What you have to do: Identify, in the records below, every line where the string "packages" appears, and copy each such line.

Data for this task:
# # # #
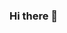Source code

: ### Hi there 👋

<!--
**W1ntr/W1ntr** is a ✨ _special_ ✨ repository because its `README.md` (this file) appears on your GitHub profile.

Here are some ideas to get you started:

### - 🔭 I’m currently working on nothing
### - 🌱 I’m currently learning nothing
### - 👯 I’m looking to collaborate on nothing
### - 🤔 I’m looking for help with nothing
### - 💬 Ask me about nothing
### - 📫 How to reach me: dont
### - 😄 Pronouns: he/him
### - ⚡ Fun fact: i have a github account
-->
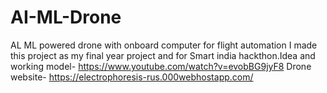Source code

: # AI-ML-Drone
AL ML powered drone with onboard computer for flight automation
I made this project as my final year project and for Smart india hackthon.Idea and working model-
https://www.youtube.com/watch?v=evobBG9jyF8
Drone website-
https://electrophoresis-rus.000webhostapp.com/
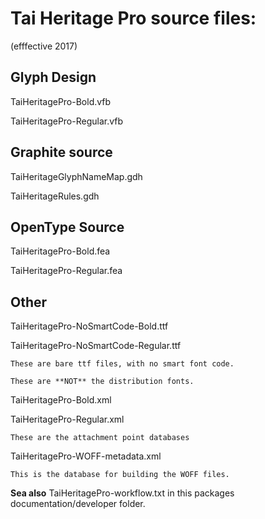 # Tai Heritage Pro source files:
(efffective 2017)

## Glyph Design

TaiHeritagePro-Bold.vfb

TaiHeritagePro-Regular.vfb

## Graphite source

TaiHeritageGlyphNameMap.gdh

TaiHeritageRules.gdh

## OpenType Source 

TaiHeritagePro-Bold.fea

TaiHeritagePro-Regular.fea

## Other

TaiHeritagePro-NoSmartCode-Bold.ttf

TaiHeritagePro-NoSmartCode-Regular.ttf

    These are bare ttf files, with no smart font code.

    These are **NOT** the distribution fonts.

TaiHeritagePro-Bold.xml

TaiHeritagePro-Regular.xml

    These are the attachment point databases

TaiHeritagePro-WOFF-metadata.xml

    This is the database for building the WOFF files.

**Sea also** TaiHeritagePro-workflow.txt in this packages documentation/developer folder.
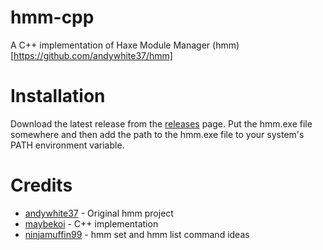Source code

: # hmm-cpp

A C++ implementation of Haxe Module Manager (hmm)[https://github.com/andywhite37/hmm]

# Installation

Download the latest release from the [releases](https://github.com/maybekoi/hmm-cpp/releases) page.
Put the hmm.exe file somewhere and then add the path to the hmm.exe file to your system's PATH environment variable.

# Credits

- [andywhite37](https://github.com/andywhite37) - Original hmm project
- [maybekoi](https://github.com/maybekoi) - C++ implementation
- [ninjamuffin99](https://github.com/ninjamuffin99) - hmm set and hmm list command ideas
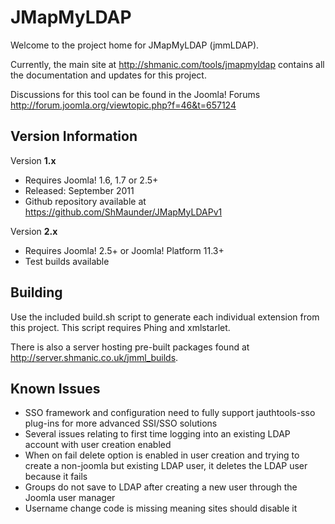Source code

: <h1>JMapMyLDAP</h1>
<p>Welcome to the project home for JMapMyLDAP (jmmLDAP).</p>
<p>Currently, the main site at <a href="http://shmanic.com/tools/jmapmyldap">http://shmanic.com/tools/jmapmyldap</a> contains all the documentation and updates for this project.
<p>Discussions for this tool can be found in the Joomla! Forums <a href="http://forum.joomla.org/viewtopic.php?f=46&t=657124">http://forum.joomla.org/viewtopic.php?f=46&t=657124</a></p>

<h2>Version Information</h2>
<p>Version <strong>1.x</strong></p>
<ul>
 <li>Requires Joomla! 1.6, 1.7 or 2.5+</li>
 <li>Released: September 2011</li>
 <li>Github repository available at <a href="https://github.com/ShMaunder/JMapMyLDAPv1">https://github.com/ShMaunder/JMapMyLDAPv1</a></li>
</ul>

<p>Version <strong>2.x</strong></p>
<ul>
 <li>Requires Joomla! 2.5+ or Joomla! Platform 11.3+</li>
 <li>Test builds available</li>
</ul>

<h2>Building</h2>
<p>Use the included build.sh script to generate each individual extension from this project. This script requires Phing and xmlstarlet.</p>
<p>There is also a server hosting pre-built packages found at <a href="http://server.shmanic.co.uk/jmml_builds">http://server.shmanic.co.uk/jmml_builds</a>.</p>

<h2>Known Issues</h2>
<ul>
 <li>SSO framework and configuration need to fully support jauthtools-sso plug-ins for more advanced SSI/SSO solutions</li>
 <li>Several issues relating to first time logging into an existing LDAP account with user creation enabled</li>
 <li>When on fail delete option is enabled in user creation and trying to create a non-joomla but existing LDAP user, it deletes the LDAP user because it fails</li>
 <li>Groups do not save to LDAP after creating a new user through the Joomla user manager</li>
 <li>Username change code is missing meaning sites should disable it</li>
</ul>
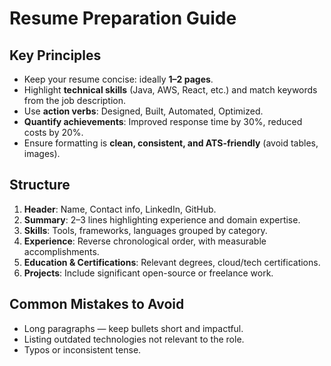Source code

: # Resume Preparation Guide

## Key Principles
- Keep your resume concise: ideally **1–2 pages**.
- Highlight **technical skills** (Java, AWS, React, etc.) and match keywords from the job description.
- Use **action verbs**: Designed, Built, Automated, Optimized.
- **Quantify achievements**: Improved response time by 30%, reduced costs by 20%.
- Ensure formatting is **clean, consistent, and ATS-friendly** (avoid tables, images).

## Structure
1. **Header**: Name, Contact info, LinkedIn, GitHub.
2. **Summary**: 2–3 lines highlighting experience and domain expertise.
3. **Skills**: Tools, frameworks, languages grouped by category.
4. **Experience**: Reverse chronological order, with measurable accomplishments.
5. **Education & Certifications**: Relevant degrees, cloud/tech certifications.
6. **Projects**: Include significant open-source or freelance work.

## Common Mistakes to Avoid
- Long paragraphs — keep bullets short and impactful.
- Listing outdated technologies not relevant to the role.
- Typos or inconsistent tense.
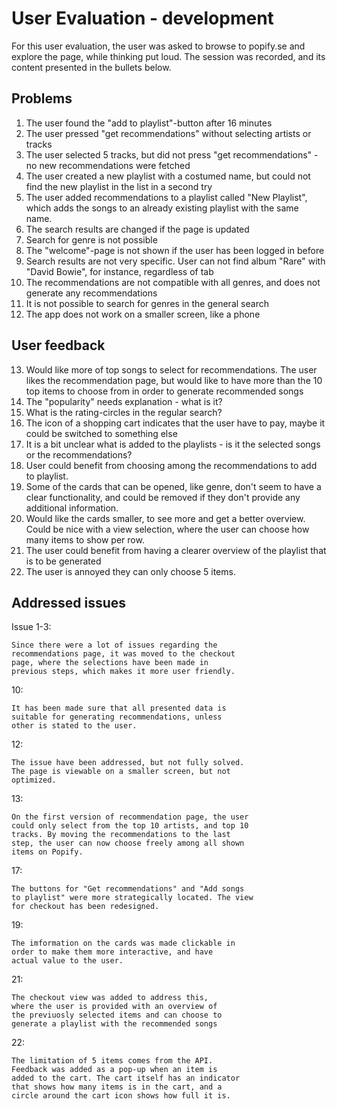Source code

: # User Evaluation - development 

For this user evaluation, the user was asked to browse
to popify.se and explore the page, while thinking put loud.
The session was recorded, and its content presented in
the bullets below.

## Problems
1. The user found the "add to playlist"-button after 16 minutes
2. The user pressed "get recommendations" without selecting artists
or tracks
3. The user selected 5 tracks, but did not press "get recommendations" - 
no new recommendations were fetched
4. The user created a new playlist with a costumed name, but could not
find the new playlist in the list in a second try
5. The user added recommendations to a playlist called "New Playlist",
which adds the songs to an already existing playlist with the same name.
6. The search results are changed if the page is updated
7. Search for genre is not possible
8. The "welcome"-page is not shown if the user has been logged in before
9. Search results are not very specific. User can not find album "Rare" 
with "David Bowie", for instance, regardless of tab
10. The recommendations are not compatible with all genres, and does not
generate any recommendations 
11. It is not possible to search for genres in the general search
12. The app does not work on a smaller screen, like a phone

## User feedback
13. Would like more of top songs to select for recommendations. 
The user likes the recommendation page, but would like to have more
than  the 10 top items to choose from in order to generate recommended
songs
14. The "popularity" needs explanation - what is it? 
15. What is the rating-circles in the regular search? 
16. The icon of a shopping cart indicates that the user have to pay,
maybe it could be switched to something else
17. It is a bit unclear what is added to the playlists - is it the
selected songs or the recommendations? 
18. User could benefit from choosing among the recommendations to add to
playlist.
19. Some of the cards that can be opened, like genre, don't seem to have a
clear functionality, and could be removed if they don't provide any
additional information. 
20. Would like the cards smaller, to see more and get a better overview.
Could be nice with a view selection, where the user can choose how many 
items to show per row.
21. The user could benefit from having a clearer overview of the playlist
that is to be generated
22. The user is annoyed they can only choose 5 items. 

## Addressed issues
Issue 1-3: 

    Since there were a lot of issues regarding the 
    recommendations page, it was moved to the checkout 
    page, where the selections have been made in
    previous steps, which makes it more user friendly. 

10:

    It has been made sure that all presented data is 
    suitable for generating recommendations, unless
    other is stated to the user. 

12:

    The issue have been addressed, but not fully solved.
    The page is viewable on a smaller screen, but not
    optimized.

13:

    On the first version of recommendation page, the user 
    could only select from the top 10 artists, and top 10
    tracks. By moving the recommendations to the last 
    step, the user can now choose freely among all shown 
    items on Popify.

17:
        
    The buttons for "Get recommendations" and "Add songs
    to playlist" were more strategically located. The view
    for checkout has been redesigned. 

19:

    The imformation on the cards was made clickable in 
    order to make them more interactive, and have 
    actual value to the user. 

21: 

    The checkout view was added to address this,
    where the user is provided with an overview of 
    the previuosly selected items and can choose to
    generate a playlist with the recommended songs

22: 

    The limitation of 5 items comes from the API.
    Feedback was added as a pop-up when an item is
    added to the cart. The cart itself has an indicator
    that shows how many items is in the cart, and a 
    circle around the cart icon shows how full it is.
# # # #
Task solution:
**Sea also** TaiHeritagePro-workflow.txt in this packages documentation/developer folder.
<p>There is also a server hosting pre-built packages found at <a href="http://server.shmanic.co.uk/jmml_builds">http://server.shmanic.co.uk/jmml_builds</a>.</p>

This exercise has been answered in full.